Check each line of the records below for the string "caption", then state how many lines contain it, with no other output.

[Input]

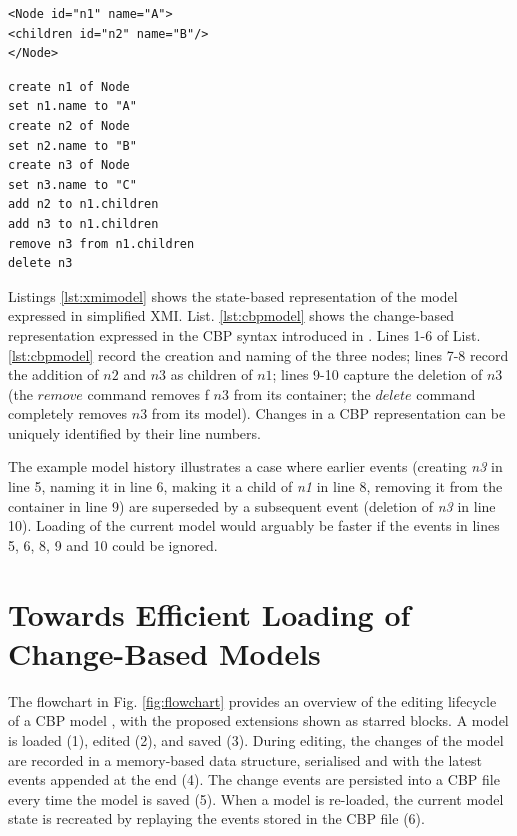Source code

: \documentclass{llncs}
\begin{document}
\vspace{-10pt}
\begin{minipage}[t]{0.49\linewidth}
\begin{lstlisting}[style=xmi,caption={The tree model expressed in state-based format, in simplified XMI.},label=lst:xmimodel]
<Node id="n1" name="A">
<children id="n2" name="B"/>
</Node>
\end{lstlisting}
\end{minipage}
\hfill
\begin{minipage}[t]{0.49\linewidth}
\begin{lstlisting}[style=eol,caption={The tree model expressed change-based format.},label=lst:cbpmodel]
create n1 of Node
set n1.name to "A"  
create n2 of Node
set n2.name to "B"  
create n3 of Node
set n3.name to "C"  
add n2 to n1.children   
add n3 to n1.children
remove n3 from n1.children   
delete n3
\end{lstlisting}
\end{minipage}

Listings \ref{lst:xmimodel} shows the state-based representation of the model expressed in simplified XMI.  List. \ref{lst:cbpmodel} shows the change-based representation expressed in the CBP syntax introduced in \cite{yohannis2017turning}. Lines 1-6 of List. \ref{lst:cbpmodel} record the creation and naming of the three nodes; lines 7-8 record the addition of $n2$ and $n3$ as children of $n1$; lines 9-10 capture the deletion of $n3$ (the $remove$ command removes f $n3$ from its container; the $delete$ command completely removes $n3$ from its model). Changes in a CBP representation can be uniquely identified by their line numbers.

The example model history illustrates a case where earlier events (creating \emph{n3} in line 5, naming it in line 6, making it a child of \emph{n1} in line 8, removing it from the container in line 9) are superseded by a subsequent event (deletion of \emph{n3} in line 10).  Loading of the current model would arguably be faster if the events in lines 5, 6, 8, 9 and 10 could be ignored.

\vspace{-10pt}
\section{Towards Efficient Loading of Change-Based Models}
\label{sec:loading_time_optimisation}

\vspace{-10pt}
The flowchart in Fig. \ref{fig:flowchart} provides an overview of the editing lifecycle of a CBP model \cite{yohannis2017turning}, with the proposed extensions shown as starred blocks. A model is loaded (1), edited (2), and saved (3).  During editing, the changes of the model are recorded in a memory-based data structure, serialised and with the latest events appended at the end (4). The change events are persisted into a CBP file every time the model is saved (5). When a model is re-loaded, the current model state is recreated by replaying the events stored in the CBP file (6).
\end{document}
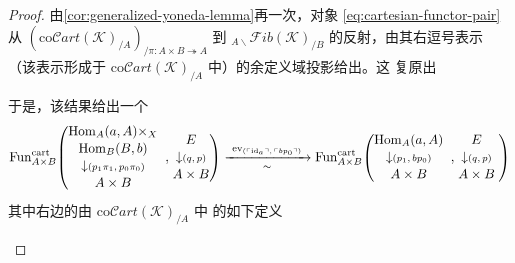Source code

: \begin{proof}
由\cref{cor:generalized-yoneda-lemma}再一次，对象 \eqref{eq:cartesian-functor-pair}
从 $(\mathrm{co}\mathcal{C}\mathit{art}(\mathcal{K})_{/A})_{/\pi\colon A\times B\twoheadrightarrow A}$
到 ${}_{A\backslash}\mathcal{F}\mathit{ib}(\mathcal{K})_{/B}$ 的反射，由其右逗号表示%
（该表示形成于 $\mathrm{co}\mathcal{C}\mathit{art}(\mathcal{K})_{/A}$ 中）的余定义域投影给出。这
复原出\trTwoSidedFibration
\begin{center}
\end{center}
于是，该结果给出一个\trEquivalence
{\small\[
\mathrm{Fun}_{A\times B}^{\mathrm{cart}}\!\left(
\begin{gathered}
\mathrm{Hom}_{A}(a,A)\times_{X}\\[-2pt]
\mathrm{Hom}_{B}(B,b)\\[-2pt]
\downarrow\scriptstyle (p_{1}\pi_{1},\,p_{0}\pi_{0})\\[-2pt]
A\times B
\end{gathered}
\;\right.,
\left.
\begin{gathered}
E\\[-2pt]
\downarrow\scriptstyle (q,\,p)\\[-2pt]
A\times B
\end{gathered}
\right)
\xrightarrow[\ \sim\ ]{\ \mathrm{ev}_{(\qcor{\mathrm{id}_{a}},\,\qcor{bp_{0}})}\ }
\mathrm{Fun}_{A\times B}^{\mathrm{cart}}\!\left(
\begin{gathered}
\mathrm{Hom}_{A}(a,A)\\[-2pt]
\downarrow\scriptstyle (p_{1},\,bp_{0})\\[-2pt]
A\times B
\end{gathered}
\;\right.,
\left.
\begin{gathered}
E\\[-2pt]
\downarrow\scriptstyle (q,\,p)\\[-2pt]
A\times B
\end{gathered}
\;\right)
\]}
其中右边的\trFunctorSpace{}由 $\mathrm{co}\mathcal{C}\mathit{art}(\mathcal{K})_{/A}$ 中%
\trFunctorSpace{}的如下\trPullback{}定义
\begin{center}

\end{center}
\end{proof}
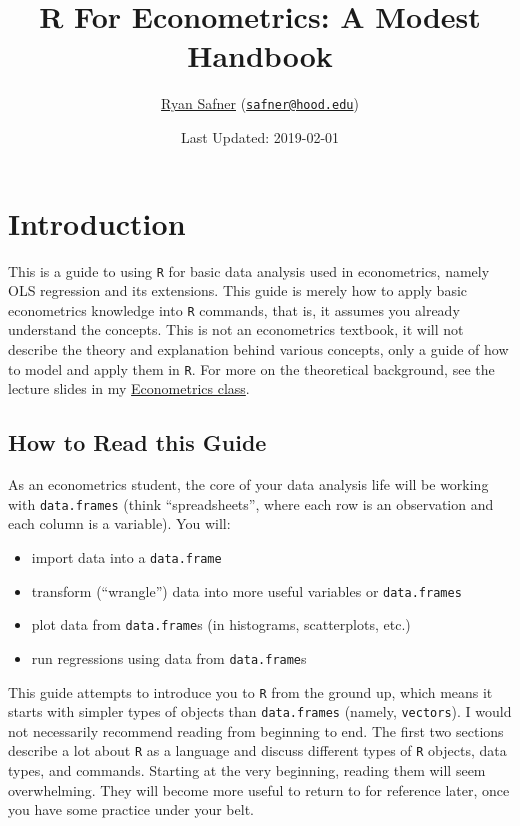 \documentclass[]{book}
\title{R For Econometrics: A Modest Handbook}
\author{\href{http://ryansafner.com}{Ryan Safner}
(\href{mailto:safner@hood.edu}{\nolinkurl{safner@hood.edu}})}
\date{Last Updated: 2019-02-01}
\providecommand{\tightlist}{%
  \setlength{\itemsep}{0pt}\setlength{\parskip}{0pt}}
\theoremstyle{definition}
\theoremstyle{definition}
\theoremstyle{definition}
\theoremstyle{remark}
\begin{document}
\maketitle

{
\setcounter{tocdepth}{1}
\tableofcontents
}
\chapter*{Introduction}\label{introduction}

This is a guide to using \texttt{R} for basic data analysis used in
econometrics, namely OLS regression and its extensions. This guide is
merely how to apply basic econometrics knowledge into \texttt{R}
commands, that is, it assumes you already understand the concepts. This
is not an econometrics textbook, it will not describe the theory and
explanation behind various concepts, only a guide of how to model and
apply them in \texttt{R}. For more on the theoretical background, see
the lecture slides in my
\href{http://ryansafner.com/courses/econ480}{Econometrics class}.

\section*{How to Read this Guide}\label{how-to-read-this-guide}

As an econometrics student, the core of your data analysis life will be
working with \texttt{data.frames} (think ``spreadsheets'', where each
row is an observation and each column is a variable). You will:

\begin{itemize}
\tightlist
\item
  import data into a \texttt{data.frame}
\item
  transform (``wrangle'') data into more useful variables or
  \texttt{data.frames}
\item
  plot data from \texttt{data.frame}s (in histograms, scatterplots,
  etc.)
\item
  run regressions using data from \texttt{data.frame}s
\end{itemize}

This guide attempts to introduce you to \texttt{R} from the ground up,
which means it starts with simpler types of objects than
\texttt{data.frames} (namely, \texttt{vectors}). I would not necessarily
recommend reading from beginning to end. The first two sections describe
a lot about \texttt{R} as a language and discuss different types of
\texttt{R} objects, data types, and commands. Starting at the very
beginning, reading them will seem overwhelming. They will become more
useful to return to for reference later, once you have some practice
under your belt.
\end{document}
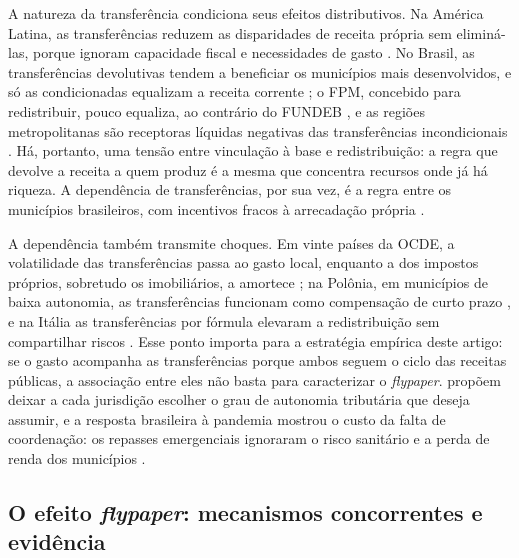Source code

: A natureza da transferência condiciona seus efeitos distributivos. Na América Latina, as transferências reduzem as disparidades de receita própria sem eliminá-las, porque ignoram capacidade fiscal e necessidades de gasto \citep{Munoz201635}. No Brasil, as transferências devolutivas tendem a beneficiar os municípios mais desenvolvidos, e só as condicionadas equalizam a receita corrente \citep{daCosta2024}; o FPM, concebido para redistribuir, pouco equaliza, ao contrário do FUNDEB \citep{Baiao2017}, e as regiões metropolitanas são receptoras líquidas negativas das transferências incondicionais \citep{Politi2018486}. Há, portanto, uma tensão entre vinculação à base e redistribuição: a regra que devolve a receita a quem produz é a mesma que concentra recursos onde já há riqueza. A dependência de transferências, por sua vez, é a regra entre os municípios brasileiros, com incentivos fracos à arrecadação própria \citep{Suzart2018}.

A dependência também transmite choques. Em vinte países da OCDE, a volatilidade das transferências passa ao gasto local, enquanto a dos impostos próprios, sobretudo os imobiliários, a amortece \citep{Sacchi2017507}; na Polônia, em municípios de baixa autonomia, as transferências funcionam como compensação de curto prazo \citep{Kluza2025}, e na Itália as transferências por fórmula elevaram a redistribuição sem compartilhar riscos \citep{Arachi20231523}. Esse ponto importa para a estratégia empírica deste artigo: se o gasto acompanha as transferências porque ambos seguem o ciclo das receitas públicas, a associação entre eles não basta para caracterizar o \textit{flypaper}. \citet{Bell2021617} propõem deixar a cada jurisdição escolher o grau de autonomia tributária que deseja assumir, e a resposta brasileira à pandemia mostrou o custo da falta de coordenação: os repasses emergenciais ignoraram o risco sanitário e a perda de renda dos municípios \citep{Cardoso2023106}.

\subsection{O efeito \textit{flypaper}: mecanismos concorrentes e evidência}\label{sec:flypaper}

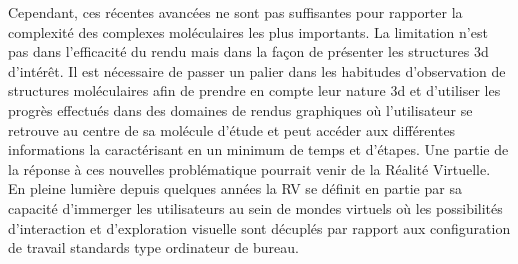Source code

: Cependant, ces récentes avancées ne sont pas suffisantes pour rapporter la complexité des complexes moléculaires les plus importants. La limitation n'est pas dans l'efficacité du rendu mais dans la façon de présenter les structures 3d d'intérêt. Il est nécessaire de passer un palier dans les habitudes d'observation de structures moléculaires afin de prendre en compte leur nature 3d et d'utiliser les progrès effectués dans des domaines de rendus graphiques où l'utilisateur se retrouve au centre de sa molécule d'étude et peut accéder aux différentes informations la caractérisant en un minimum de temps et d'étapes. Une partie de la réponse à ces nouvelles problématique pourrait venir de la Réalité Virtuelle. En pleine lumière depuis quelques années la RV se définit en partie par sa capacité d'immerger les utilisateurs au sein de mondes virtuels où les possibilités d'interaction et d'exploration visuelle sont décuplés par rapport aux configuration de travail standards type ordinateur de bureau. 









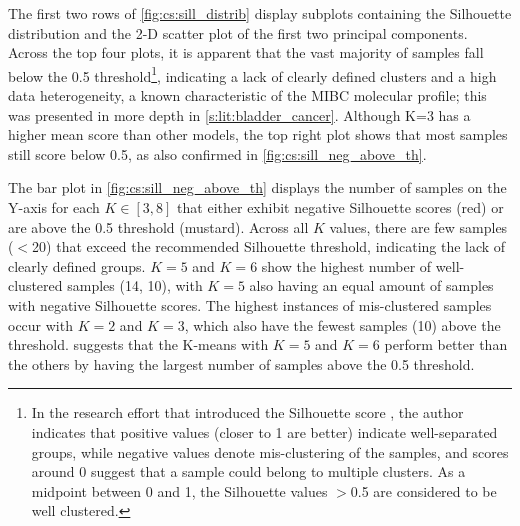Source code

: The first two rows of \cref{fig:cs:sill_distrib} display subplots containing the Silhouette distribution and the 2-D scatter plot of the first two principal components. Across the top four plots, it is apparent that the vast majority of samples fall below the 0.5 threshold\footnote{In the research effort that introduced the Silhouette score \citep{Rousseeuw1987-wy}, the author indicates that positive values (closer to 1 are better) indicate well-separated groups, while negative values denote mis-clustering of the samples, and scores around 0 suggest that a sample could belong to multiple clusters. As a midpoint between 0 and 1, the Silhouette values $>$0.5 are considered to be well clustered.}, indicating a lack of clearly defined clusters and a high data heterogeneity, a known characteristic of the MIBC molecular profile; this was presented in more depth in \cref{s:lit:bladder_cancer}. Although K=3 has a higher mean score than other models, the top right plot shows that most samples still score below 0.5, as also confirmed in \cref{fig:cs:sill_neg_above_th}.


The bar plot in \cref{fig:cs:sill_neg_above_th} displays the number of samples on the Y-axis for each $K \in [3, 8]$ that either exhibit negative Silhouette scores (red) or are above the 0.5 threshold (mustard). Across all $K$ values, there are few samples ($<$20) that exceed the recommended Silhouette threshold, indicating the lack of clearly defined groups. $K=5$ and $K=6$ show the highest number of well-clustered samples (14, 10), with $K=5$ also having an equal amount of samples with negative Silhouette scores. The highest instances of mis-clustered samples occur with $K=2$ and $K=3$, which also have the fewest samples (10) above the threshold.  suggests that the K-means with $K=5$ and $K=6$ perform better than the others by having the largest number of samples above the 0.5 threshold.


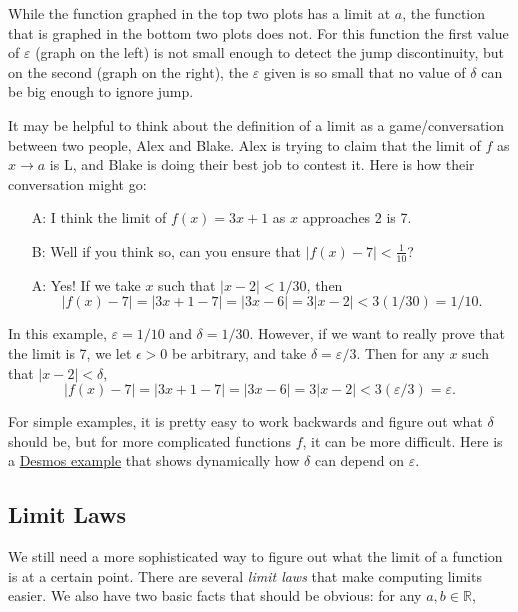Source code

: \documentclass{article}
\newcommand{\R}{\mathbb{R}}
\theoremstyle{definition}
\theoremstyle{definition}
\begin{document}
While the function graphed in the top two plots has a limit at $a$, the function that is graphed in the bottom two plots does not. For this function the first value of $\varepsilon$ (graph on the left) is not small enough to detect the jump discontinuity, but on the second (graph on the right), the $\varepsilon$ given is so small that no value of $\delta$ can be big enough to ignore jump.

It may be helpful to think about the definition of a limit as a game/conversation between two people, Alex and Blake. Alex is trying to claim that the limit of $f$ as $x\to a$ is L, and Blake is doing their best job to contest it. Here is how their conversation might go:
\begin{itemize}
\item[A:] I think the limit of $f(x)=3x+1$ as $x$ approaches $2$ is 7.
\item[B:] Well if you think so, can you ensure that $|f(x)-7|<\frac{1}{10}$?
\item[A:] Yes! If we take $x$ such that $|x-2|<1/30$, then
$$|f(x)-7|=|3x + 1 - 7| = |3x-6| = 3|x-2| < 3(1/30) = 1/10.$$
\end{itemize}
In this example, $\varepsilon = 1/10$ and $\delta = 1/30$. However, if we want to really prove that the limit is 7, we let $\epsilon>0$ be arbitrary, and take $\delta = \varepsilon/3$. Then for any $x$ such that $|x-2|<\delta$,
$$|f(x)-7|=|3x + 1 - 7| = |3x-6| = 3|x-2| < 3(\varepsilon/3) = \varepsilon.$$

For simple examples, it is pretty easy to work backwards and figure out what $\delta$ should be, but for more complicated functions $f$, it can be more difficult. Here is a \href{https://www.desmos.com/calculator/cuoca85inx}{Desmos example} that shows dynamically how $\delta$ can depend on $\varepsilon$.


\subsection{Limit Laws}

We still need a more sophisticated way to figure out what the limit of a function is at a certain point. There are several \textit{limit laws} that make computing limits easier. We also have two basic facts that should be obvious: for any $a,b\in \R$,
\end{document}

[/Input]

* Task solution:
2